The crucial and counterintuitive insight is that line strength does not track chemical abundance. Nearly every star is roughly 71% hydrogen and 27% helium by mass, with everything heavier (astronomers lump these together as "metals") under 2%. Yet hydrogen lines vary wildly from class to class. What changes is the excitation and ionization state of the atoms — governed by temperature through the Saha and Boltzmann equations. An atom can only absorb a given wavelength if its electrons sit in the right starting energy level, and temperature decides how the electron populations are distributed.
The OBAFGKM sequence
The seven classes, from hottest to coolest, are O, B, A, F, G, K, M. Each is divided into ten decimal subtypes — B0 is the hottest B star, B9 the coolest, just before A0. The color shifts smoothly from blue-violet through blue-white, white, yellow-white, yellow, orange, to deep red. The dominant spectral features shift in lockstep:
| Class | Temperature (K) | Color | Dominant lines | Fraction of stars* | Example |
|---|---|---|---|---|---|
| O | 30,000–50,000 | Blue | Ionized He II, weak H | ~0.00003% | Zeta Puppis (O4) |
| B | 10,000–30,000 | Blue-white | Neutral He I, growing H | ~0.12% | Rigel (B8 Ia) |
| A | 7,500–10,000 | White | Strongest H Balmer, weak metals | ~0.6% | Sirius A (A1 V), Vega (A0 V) |
| F | 6,000–7,500 | Yellow-white | H weakening, ionized Ca II rising | ~3% | Procyon (F5 IV-V) |
| G | 5,200–6,000 | Yellow | Ca II H & K, many neutral metals | ~7.6% | Sun (G2 V) |
| K | 3,700–5,200 | Orange | Neutral metals dominate, CH band | ~12% | Arcturus (K1.5 III) |
| M | 2,400–3,700 | Red | TiO molecular bands, neutral metals | ~76% | Proxima Centauri (M5.5 V), Betelgeuse (M1-2 Ia-ab) |
*Approximate fraction of main-sequence stars in the solar neighborhood. The galaxy is overwhelmingly made of dim M dwarfs; bright O and B stars are vanishingly rare and short-lived.

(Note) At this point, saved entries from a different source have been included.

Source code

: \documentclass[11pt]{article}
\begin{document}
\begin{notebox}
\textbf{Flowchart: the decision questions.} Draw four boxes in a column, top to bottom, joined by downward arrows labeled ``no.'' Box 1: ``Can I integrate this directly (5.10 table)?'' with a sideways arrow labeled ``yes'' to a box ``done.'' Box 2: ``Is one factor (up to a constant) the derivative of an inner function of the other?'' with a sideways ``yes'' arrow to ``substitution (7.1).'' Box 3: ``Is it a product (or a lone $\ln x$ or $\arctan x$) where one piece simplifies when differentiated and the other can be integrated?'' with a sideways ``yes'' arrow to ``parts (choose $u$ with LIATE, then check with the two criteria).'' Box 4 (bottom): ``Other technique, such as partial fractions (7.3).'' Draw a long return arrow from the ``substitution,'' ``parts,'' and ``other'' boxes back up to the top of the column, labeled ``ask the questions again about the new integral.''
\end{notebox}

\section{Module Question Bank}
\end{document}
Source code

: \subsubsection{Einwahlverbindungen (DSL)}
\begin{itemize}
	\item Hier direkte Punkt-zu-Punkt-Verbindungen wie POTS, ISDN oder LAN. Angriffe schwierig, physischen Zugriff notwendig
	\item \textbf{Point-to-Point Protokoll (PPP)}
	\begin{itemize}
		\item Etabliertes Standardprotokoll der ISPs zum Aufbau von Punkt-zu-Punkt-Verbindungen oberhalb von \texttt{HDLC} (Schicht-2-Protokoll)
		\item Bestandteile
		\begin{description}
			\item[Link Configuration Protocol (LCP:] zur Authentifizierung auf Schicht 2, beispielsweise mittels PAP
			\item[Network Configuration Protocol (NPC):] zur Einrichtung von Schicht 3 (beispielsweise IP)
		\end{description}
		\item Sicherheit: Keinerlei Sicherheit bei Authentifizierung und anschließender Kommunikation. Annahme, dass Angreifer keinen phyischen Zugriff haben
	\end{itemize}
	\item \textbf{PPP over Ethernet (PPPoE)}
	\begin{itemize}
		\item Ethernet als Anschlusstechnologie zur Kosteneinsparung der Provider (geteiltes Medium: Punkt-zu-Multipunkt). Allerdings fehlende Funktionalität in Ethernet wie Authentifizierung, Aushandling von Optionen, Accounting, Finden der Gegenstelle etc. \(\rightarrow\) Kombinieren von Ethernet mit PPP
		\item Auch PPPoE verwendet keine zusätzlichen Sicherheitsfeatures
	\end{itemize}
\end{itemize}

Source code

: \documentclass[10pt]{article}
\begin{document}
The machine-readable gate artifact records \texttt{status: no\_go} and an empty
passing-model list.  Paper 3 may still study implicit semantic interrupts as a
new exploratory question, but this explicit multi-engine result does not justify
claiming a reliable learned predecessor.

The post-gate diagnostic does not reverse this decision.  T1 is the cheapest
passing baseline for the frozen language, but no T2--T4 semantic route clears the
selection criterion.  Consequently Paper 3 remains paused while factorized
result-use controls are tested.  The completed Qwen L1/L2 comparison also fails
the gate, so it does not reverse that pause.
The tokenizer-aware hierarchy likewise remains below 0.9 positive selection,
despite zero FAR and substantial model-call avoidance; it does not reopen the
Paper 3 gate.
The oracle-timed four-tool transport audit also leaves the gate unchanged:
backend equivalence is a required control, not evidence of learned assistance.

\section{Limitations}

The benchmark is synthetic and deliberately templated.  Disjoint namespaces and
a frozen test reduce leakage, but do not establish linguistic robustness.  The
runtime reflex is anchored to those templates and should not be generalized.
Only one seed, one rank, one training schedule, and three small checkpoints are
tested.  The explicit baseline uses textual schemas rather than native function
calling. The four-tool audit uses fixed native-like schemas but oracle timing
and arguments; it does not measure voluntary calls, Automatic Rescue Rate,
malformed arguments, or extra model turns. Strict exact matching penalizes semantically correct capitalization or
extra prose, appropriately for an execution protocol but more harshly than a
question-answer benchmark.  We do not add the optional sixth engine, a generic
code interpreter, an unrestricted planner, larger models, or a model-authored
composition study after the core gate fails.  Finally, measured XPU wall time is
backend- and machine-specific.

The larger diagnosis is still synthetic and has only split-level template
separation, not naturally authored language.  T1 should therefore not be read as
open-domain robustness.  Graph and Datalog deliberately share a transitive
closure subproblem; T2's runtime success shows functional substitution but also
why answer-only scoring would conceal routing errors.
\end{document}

Notice the hydrogen story across the table. In O stars, the surface is hot enough (>30,000 K) to strip the electron clean off most hydrogen atoms, so neutral-hydrogen Balmer lines are weak and ionized-helium lines appear. As we cool through B into A, more hydrogen stays neutral with electrons in the n=2 level that produces the visible Balmer lines — strength peaks near 9,500 K in class A. Cool further and the electrons sink into the n=1 ground state, which absorbs only ultraviolet, so Balmer lines fade again through F, G, K. By class M the atmosphere is cool enough for molecules like titanium oxide (TiO) to survive, carving broad bands that swamp the spectrum.

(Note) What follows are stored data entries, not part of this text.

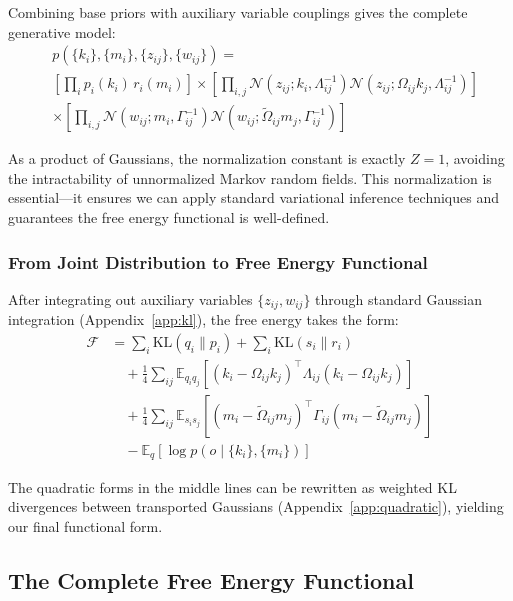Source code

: \documentclass[11pt]{article}
\begin{document}
Combining base priors with auxiliary variable couplings gives the complete generative model:
\begin{equation}
\boxed{
\begin{aligned}
&p(\{k_i\}, \{m_i\}, \{z_{ij}\}, \{w_{ij}\}) = \\
&\left[\prod_i p_i(k_i) \, r_i(m_i)\right] \times \left[\prod_{i,j} \mathcal{N}(z_{ij}; k_i, \Lambda_{ij}^{-1}) \mathcal{N}(z_{ij}; \Omega_{ij}k_j, \Lambda_{ij}^{-1})\right] \\
&\times \left[\prod_{i,j} \mathcal{N}(w_{ij}; m_i, \Gamma_{ij}^{-1}) \mathcal{N}(w_{ij}; \tilde{\Omega}_{ij}m_j, \Gamma_{ij}^{-1})\right]
\end{aligned}
}
\end{equation}

As a product of Gaussians, the normalization constant is exactly $Z = 1$, avoiding the intractability of unnormalized Markov random fields. This normalization is essential---it ensures we can apply standard variational inference techniques and guarantees the free energy functional is well-defined.

\subsubsection{From Joint Distribution to Free Energy Functional}

After integrating out auxiliary variables $\{z_{ij}, w_{ij}\}$ through standard Gaussian integration (Appendix~\ref{app:kl}), the free energy takes the form:
\begin{equation}
\begin{aligned}
\mathcal{F} &= \sum_i \mathrm{KL}(q_i \| p_i) + \sum_i \mathrm{KL}(s_i \| r_i) \\
&\quad + \frac{1}{4}\sum_{ij} \mathbb{E}_{q_i q_j}[(k_i - \Omega_{ij}k_j)^\top \Lambda_{ij}(k_i - \Omega_{ij}k_j)] \\
&\quad + \frac{1}{4}\sum_{ij} \mathbb{E}_{s_i s_j}[(m_i - \tilde{\Omega}_{ij}m_j)^\top \Gamma_{ij}(m_i - \tilde{\Omega}_{ij}m_j)] \\
&\quad - \mathbb{E}_q[\log p(o \mid \{k_i\}, \{m_i\})]
\end{aligned}
\end{equation}

The quadratic forms in the middle lines can be rewritten as weighted KL divergences between transported Gaussians (Appendix~\ref{app:quadratic}), yielding our final functional form.

\subsection{The Complete Free Energy Functional}
\end{document}
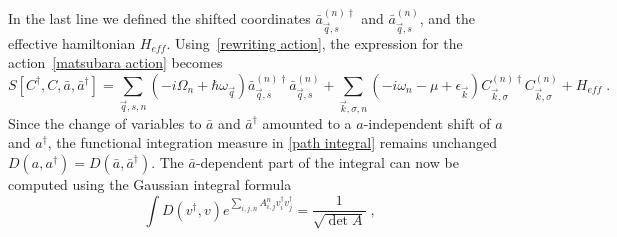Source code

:\documentclass{article}
\begin{document}
In the last line we defined the shifted coordinates  $\bar{a}^{(n)\dagger}_{\vec{q},s}$ and $\bar{a}^{(n)}_{\vec{q},s}$, and the effective hamiltonian $H_{eff}$. Using~\cref{rewriting action}, the expression for the action~\cref{matsubara action} becomes
\begin{equation}
     S[C^{\dagger},C,\bar{a},\bar{a}^{\dagger}] = \sum_{\vec{q},s,n} \left(-i\Omega_n + \hbar \omega_{\vec{q}}\right)  \bar{a}^{(n)\dagger}_{\vec{q},s}\bar{a}^{(n)}_{\vec{q},s} + \sum_{\vec{k},\sigma, n} \left(-i\omega_n - \mu + \epsilon_{\vec{k}}\right) C^{(n)\dagger}_{\vec{k},\sigma} C^{(n)}_{\vec{k},\sigma} +  H_{eff} \;.
     \label{action shifted coordinates}
\end{equation}
Since the change of variables to $\bar{a}$ and $\bar{a}^{\dagger}$ amounted to a $a$-independent shift of $a$ and $a^{\dagger}$, the functional integration measure in \cref{path integral} remains unchanged $D(a,a^{\dagger}) = D(\bar{a},\bar{a}^{\dagger})$. 
The $\bar{a}$-dependent part of the integral can now be computed using the Gaussian integral formula~\cite{Altland}
\begin{equation}
    \int D(v^{\dagger},v) e^{\sum_{i,j,n} A_{i,j}^{n} v_i^{\dagger} v_j^{\dagger}} = \frac{1}{\sqrt{\det{A}}} \;,
    \label{gaussian integral}
\end{equation}


\printbibliography
\end{document}
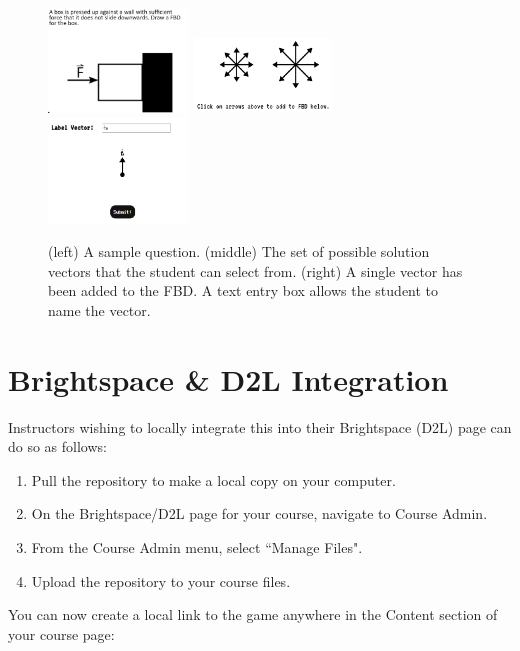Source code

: \documentclass[12pt]{article}
\begin{document}
\begin{figure}[H]
    \centering
    \includegraphics[width=0.33\textwidth]{QuestionPanel.png}
    \includegraphics[width=0.33\textwidth]{vectorPanel.png}
    \includegraphics[width=0.33\textwidth]{answerPanel.png}
    \caption{(left) A sample question. (middle) The set of possible solution vectors that the student can select from. (right) A single vector has been added to the FBD. A text entry box allows the student to name the vector.}
\end{figure}

\section{Brightspace \& D2L Integration}
Instructors wishing to locally integrate this into their Brightspace (D2L) page can do so as follows:\par

\begin{enumerate}[leftmargin=16pt,noitemsep]
\item Pull the repository to make a local copy on your computer.
\item On the Brightspace/D2L page for your course, navigate to Course Admin.
\item From the Course Admin menu, select ``Manage Files".
\item Upload the repository to your course files.
\end{enumerate}

You can now create a local link to the game anywhere in the Content section of your course page:\par
\end{document}
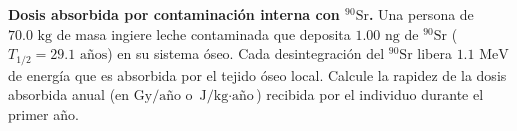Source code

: \item \textbf{Dosis absorbida por contaminación interna con $^{90}\text{Sr}$.}
Una persona de $70.0\text{ kg}$ de masa ingiere leche contaminada que deposita $1.00\text{ ng}$ de $^{90}\text{Sr}$ ($T_{1/2} = 29.1\text{ años}$) en su sistema óseo. Cada desintegración del $^{90}\text{Sr}$ libera $1.1\text{ MeV}$ de energía que es absorbida por el tejido óseo local. Calcule la rapidez de la dosis absorbida anual (en $\text{Gy/año}$ o $\text{J/kg}\cdot\text{año}$) recibida por el individuo durante el primer año.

From Harvard letters to a temperature ladder
The lettering looks scrambled because of its history. The original Harvard classification, developed in the 1880s–1890s from the Henry Draper Memorial photographic survey, ran A, B, C, D… ordered by the strength of hydrogen lines — A stars had the strongest. As physicists understood that temperature, not hydrogen content, was the underlying variable, Annie Jump Cannon reorganized the scheme between 1901 and 1924. She discarded redundant letters, merged others, and moved O and B (originally defined by helium and other features) ahead of A so the whole list became monotonic in temperature. The surviving order — O, B, A, F, G, K, M — is therefore a temperature ladder wearing the labels of an older, abandoned alphabet.
Cannon personally classified roughly 350,000 stars by eye, at times more than three per minute, work compiled into the Henry Draper Catalogue. This was the foundation that turned spectral classification from a curiosity into a precise observational science.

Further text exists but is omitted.